Throughout the album, that first impression never fades.

Mothers’ debut moves from one style to another, dabbling in the baroque folk on Too Small For Eyes, but also playing songs that sound more like Canadian musicians Rah Rah (like It Hurts Until It Doesn’t or album stand-out Copper Mines). There’s a swirl of building tension in each song, shifting tempos and shapes as every song morphs from its beginning to its (usually) cacophonous end (Hold Your Own Hand being a great example).
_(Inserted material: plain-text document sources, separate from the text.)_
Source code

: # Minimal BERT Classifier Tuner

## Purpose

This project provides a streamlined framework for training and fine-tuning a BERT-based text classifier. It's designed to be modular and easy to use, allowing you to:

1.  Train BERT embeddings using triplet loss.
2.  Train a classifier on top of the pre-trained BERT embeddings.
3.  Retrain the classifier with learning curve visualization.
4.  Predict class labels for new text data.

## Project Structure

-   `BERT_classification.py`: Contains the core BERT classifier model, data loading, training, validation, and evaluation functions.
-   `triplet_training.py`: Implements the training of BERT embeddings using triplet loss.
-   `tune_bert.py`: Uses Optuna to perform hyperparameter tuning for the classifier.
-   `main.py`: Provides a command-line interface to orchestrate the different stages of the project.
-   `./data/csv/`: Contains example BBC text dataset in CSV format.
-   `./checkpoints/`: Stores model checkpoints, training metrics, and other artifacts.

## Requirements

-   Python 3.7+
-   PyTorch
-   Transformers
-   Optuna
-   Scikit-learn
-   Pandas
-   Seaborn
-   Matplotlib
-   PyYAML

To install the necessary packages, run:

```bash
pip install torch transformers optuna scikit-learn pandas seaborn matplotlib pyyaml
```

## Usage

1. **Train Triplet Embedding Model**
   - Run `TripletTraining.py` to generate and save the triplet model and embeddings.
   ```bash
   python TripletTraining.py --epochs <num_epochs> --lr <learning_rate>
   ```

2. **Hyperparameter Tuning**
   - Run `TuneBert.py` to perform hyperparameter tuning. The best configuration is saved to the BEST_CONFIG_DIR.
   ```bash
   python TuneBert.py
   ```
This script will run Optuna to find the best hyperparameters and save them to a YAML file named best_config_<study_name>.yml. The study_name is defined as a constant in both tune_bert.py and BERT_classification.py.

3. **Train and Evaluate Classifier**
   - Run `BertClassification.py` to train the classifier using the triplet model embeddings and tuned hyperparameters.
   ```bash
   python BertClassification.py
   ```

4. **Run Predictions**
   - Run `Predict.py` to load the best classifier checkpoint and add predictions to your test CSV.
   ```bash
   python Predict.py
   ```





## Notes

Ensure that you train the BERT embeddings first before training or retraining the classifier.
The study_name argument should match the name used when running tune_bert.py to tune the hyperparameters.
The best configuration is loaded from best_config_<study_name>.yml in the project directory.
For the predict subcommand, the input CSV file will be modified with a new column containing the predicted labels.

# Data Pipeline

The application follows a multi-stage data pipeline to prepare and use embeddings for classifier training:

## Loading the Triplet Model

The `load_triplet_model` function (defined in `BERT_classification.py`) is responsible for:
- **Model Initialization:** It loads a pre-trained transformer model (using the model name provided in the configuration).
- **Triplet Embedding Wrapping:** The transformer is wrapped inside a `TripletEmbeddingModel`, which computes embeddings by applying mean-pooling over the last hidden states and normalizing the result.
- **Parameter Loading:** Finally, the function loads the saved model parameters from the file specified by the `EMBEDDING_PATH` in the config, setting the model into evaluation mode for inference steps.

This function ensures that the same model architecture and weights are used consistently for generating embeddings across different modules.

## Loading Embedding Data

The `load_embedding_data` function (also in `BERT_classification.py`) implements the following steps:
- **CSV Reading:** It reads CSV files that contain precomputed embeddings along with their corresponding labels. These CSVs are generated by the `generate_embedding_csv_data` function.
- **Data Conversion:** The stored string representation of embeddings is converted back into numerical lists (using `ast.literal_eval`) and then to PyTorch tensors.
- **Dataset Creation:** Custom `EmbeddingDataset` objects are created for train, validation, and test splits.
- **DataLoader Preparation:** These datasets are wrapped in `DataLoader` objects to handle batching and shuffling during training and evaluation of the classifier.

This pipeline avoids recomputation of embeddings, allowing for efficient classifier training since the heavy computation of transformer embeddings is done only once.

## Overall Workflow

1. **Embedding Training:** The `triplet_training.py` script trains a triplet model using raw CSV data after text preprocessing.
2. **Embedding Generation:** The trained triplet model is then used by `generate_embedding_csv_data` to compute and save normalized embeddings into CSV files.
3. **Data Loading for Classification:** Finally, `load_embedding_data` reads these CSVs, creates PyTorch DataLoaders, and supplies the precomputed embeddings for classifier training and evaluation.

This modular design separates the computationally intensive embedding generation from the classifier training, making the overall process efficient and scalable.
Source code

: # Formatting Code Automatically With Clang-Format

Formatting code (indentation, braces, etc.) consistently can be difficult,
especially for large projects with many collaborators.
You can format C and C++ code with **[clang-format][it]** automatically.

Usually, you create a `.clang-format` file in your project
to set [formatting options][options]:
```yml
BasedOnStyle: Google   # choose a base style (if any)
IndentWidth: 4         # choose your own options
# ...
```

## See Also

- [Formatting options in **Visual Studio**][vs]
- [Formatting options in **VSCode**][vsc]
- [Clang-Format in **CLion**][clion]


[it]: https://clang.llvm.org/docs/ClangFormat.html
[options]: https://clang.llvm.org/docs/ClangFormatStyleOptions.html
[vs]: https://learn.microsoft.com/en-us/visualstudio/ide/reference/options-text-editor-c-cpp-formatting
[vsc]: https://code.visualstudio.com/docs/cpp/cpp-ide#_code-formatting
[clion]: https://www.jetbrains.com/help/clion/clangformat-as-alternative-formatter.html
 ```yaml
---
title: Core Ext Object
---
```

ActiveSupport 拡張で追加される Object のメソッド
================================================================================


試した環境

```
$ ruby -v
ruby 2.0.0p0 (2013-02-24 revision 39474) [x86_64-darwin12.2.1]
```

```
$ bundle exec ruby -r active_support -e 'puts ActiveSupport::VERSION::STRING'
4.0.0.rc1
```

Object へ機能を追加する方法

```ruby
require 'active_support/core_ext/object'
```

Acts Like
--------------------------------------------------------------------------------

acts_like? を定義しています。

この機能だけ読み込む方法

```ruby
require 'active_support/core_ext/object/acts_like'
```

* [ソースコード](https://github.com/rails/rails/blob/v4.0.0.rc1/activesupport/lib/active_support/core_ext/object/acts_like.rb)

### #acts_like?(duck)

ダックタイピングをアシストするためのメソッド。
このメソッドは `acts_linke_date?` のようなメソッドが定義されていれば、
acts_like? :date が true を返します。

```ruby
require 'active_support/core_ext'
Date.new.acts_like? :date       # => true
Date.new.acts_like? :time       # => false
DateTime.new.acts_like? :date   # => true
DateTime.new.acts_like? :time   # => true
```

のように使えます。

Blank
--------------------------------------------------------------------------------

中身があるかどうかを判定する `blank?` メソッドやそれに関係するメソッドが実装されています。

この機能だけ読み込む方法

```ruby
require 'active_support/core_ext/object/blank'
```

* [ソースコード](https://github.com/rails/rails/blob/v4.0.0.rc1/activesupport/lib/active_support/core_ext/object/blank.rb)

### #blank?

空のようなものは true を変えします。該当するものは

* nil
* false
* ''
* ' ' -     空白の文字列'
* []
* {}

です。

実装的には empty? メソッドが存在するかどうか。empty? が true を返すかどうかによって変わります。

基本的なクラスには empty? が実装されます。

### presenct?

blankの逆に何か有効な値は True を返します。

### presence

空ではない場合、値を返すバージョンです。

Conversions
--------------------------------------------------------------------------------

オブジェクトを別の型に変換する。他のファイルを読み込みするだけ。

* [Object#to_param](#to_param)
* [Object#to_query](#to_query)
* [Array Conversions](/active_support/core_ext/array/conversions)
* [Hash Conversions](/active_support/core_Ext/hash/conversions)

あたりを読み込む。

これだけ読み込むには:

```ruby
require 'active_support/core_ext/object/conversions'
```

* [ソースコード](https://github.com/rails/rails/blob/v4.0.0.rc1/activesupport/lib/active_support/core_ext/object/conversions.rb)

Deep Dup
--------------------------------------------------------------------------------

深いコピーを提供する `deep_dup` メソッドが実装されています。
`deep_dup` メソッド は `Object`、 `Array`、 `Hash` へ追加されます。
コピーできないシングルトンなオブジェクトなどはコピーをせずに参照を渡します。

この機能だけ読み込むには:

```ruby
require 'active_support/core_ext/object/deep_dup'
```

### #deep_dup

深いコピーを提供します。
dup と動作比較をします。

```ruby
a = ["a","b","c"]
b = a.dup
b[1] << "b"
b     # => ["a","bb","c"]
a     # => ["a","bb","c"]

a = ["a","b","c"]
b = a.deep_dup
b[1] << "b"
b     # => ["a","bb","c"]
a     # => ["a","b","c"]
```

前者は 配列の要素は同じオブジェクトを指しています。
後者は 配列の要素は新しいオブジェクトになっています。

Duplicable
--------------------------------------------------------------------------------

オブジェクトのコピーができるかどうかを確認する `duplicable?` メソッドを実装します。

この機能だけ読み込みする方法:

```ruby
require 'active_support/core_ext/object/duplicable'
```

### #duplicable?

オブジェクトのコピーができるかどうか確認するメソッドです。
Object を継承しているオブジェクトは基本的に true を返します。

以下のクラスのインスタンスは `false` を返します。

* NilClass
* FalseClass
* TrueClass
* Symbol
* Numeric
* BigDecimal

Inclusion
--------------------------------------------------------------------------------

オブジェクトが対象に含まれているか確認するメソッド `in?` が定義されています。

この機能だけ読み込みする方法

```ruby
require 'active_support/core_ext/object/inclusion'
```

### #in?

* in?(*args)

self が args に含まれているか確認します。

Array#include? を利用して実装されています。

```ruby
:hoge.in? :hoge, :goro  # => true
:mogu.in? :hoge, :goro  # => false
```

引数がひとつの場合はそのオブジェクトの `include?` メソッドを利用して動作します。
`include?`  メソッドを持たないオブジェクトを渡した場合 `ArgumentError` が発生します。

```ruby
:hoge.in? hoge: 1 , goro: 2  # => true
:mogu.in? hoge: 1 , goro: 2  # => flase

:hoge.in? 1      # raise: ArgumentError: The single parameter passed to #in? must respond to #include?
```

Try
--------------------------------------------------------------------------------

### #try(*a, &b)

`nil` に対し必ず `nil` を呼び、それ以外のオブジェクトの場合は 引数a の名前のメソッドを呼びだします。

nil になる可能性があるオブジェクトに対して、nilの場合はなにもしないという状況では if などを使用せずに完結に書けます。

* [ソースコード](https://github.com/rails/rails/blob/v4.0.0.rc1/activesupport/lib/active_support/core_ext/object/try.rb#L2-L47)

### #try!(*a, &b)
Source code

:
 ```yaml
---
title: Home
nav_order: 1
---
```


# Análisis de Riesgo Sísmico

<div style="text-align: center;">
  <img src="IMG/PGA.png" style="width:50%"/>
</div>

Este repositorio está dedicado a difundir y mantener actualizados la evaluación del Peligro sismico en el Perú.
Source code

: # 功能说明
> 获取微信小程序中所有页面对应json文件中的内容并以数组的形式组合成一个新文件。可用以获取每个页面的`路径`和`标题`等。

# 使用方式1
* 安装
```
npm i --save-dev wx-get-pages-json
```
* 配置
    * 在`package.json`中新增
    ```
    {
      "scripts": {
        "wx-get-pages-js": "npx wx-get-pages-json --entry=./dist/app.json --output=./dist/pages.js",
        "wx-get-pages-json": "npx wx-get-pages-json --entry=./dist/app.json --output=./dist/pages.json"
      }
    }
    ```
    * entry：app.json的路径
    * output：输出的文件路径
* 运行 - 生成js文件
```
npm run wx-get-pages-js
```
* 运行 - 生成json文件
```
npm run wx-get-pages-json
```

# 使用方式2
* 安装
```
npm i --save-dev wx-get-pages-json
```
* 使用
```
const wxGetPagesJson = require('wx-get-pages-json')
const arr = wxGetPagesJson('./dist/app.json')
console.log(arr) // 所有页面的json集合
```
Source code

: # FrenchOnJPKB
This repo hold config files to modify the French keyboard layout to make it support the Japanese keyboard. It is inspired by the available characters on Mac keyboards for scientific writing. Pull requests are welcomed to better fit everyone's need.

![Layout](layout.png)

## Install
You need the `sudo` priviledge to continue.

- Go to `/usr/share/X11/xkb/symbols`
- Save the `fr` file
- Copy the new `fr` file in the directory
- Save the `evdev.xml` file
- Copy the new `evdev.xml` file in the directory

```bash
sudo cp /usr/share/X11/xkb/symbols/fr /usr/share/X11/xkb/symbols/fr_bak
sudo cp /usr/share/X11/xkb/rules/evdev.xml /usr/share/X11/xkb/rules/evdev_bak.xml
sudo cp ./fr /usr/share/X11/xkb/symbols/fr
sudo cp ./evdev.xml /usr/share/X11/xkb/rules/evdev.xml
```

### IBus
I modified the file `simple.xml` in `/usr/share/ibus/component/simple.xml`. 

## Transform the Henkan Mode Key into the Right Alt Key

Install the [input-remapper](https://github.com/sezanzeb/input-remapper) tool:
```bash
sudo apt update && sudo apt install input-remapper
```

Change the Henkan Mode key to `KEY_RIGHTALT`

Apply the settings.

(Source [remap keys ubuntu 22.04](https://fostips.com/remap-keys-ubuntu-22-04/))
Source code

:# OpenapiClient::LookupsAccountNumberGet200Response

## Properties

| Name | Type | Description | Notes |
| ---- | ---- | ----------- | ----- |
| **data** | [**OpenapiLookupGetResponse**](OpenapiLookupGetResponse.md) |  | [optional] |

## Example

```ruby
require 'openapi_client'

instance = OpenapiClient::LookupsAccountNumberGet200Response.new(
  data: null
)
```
But the star of the show consistently remains Krstine Leschper, whose voice sounds at once fragile, powerful, acutely sharp, and terrifying all at once. She has a habit of nearly whispering into the microphones, hitting notes that force her voice to crack, or refusing to let a note hang long enough in the air before she lets the guitars swallow it alive. She falls apart on the microphone.

The resulting record isn’t for everybody. Blood-Letting isn’t a crowd-pleaser of a song, and I suspect many people will think Leschper’s voice has an odd, screechy quality. But I think the band knows this. The whole record is drowned in treble, forcing everything to sound wobbly.

For Mothers, that theme of sounding broken, or like it could break at any moment, is sort of the point. They play to their strengths throughout, writing remarkably consistent songs that never falter from the album’s core strength of self-loathing introspection.

When You Walk A Long Distance You Are Tired is a debut record that sounds like nobody else in the genre. With the exception of Lockjaw (which is a great track), it doesn’t go after the hook or groove of a singles-filled record, and it’s not terribly catchy. WYWALDYAT hits on an emotional level that few bands ever succeed with, especially not on their first try.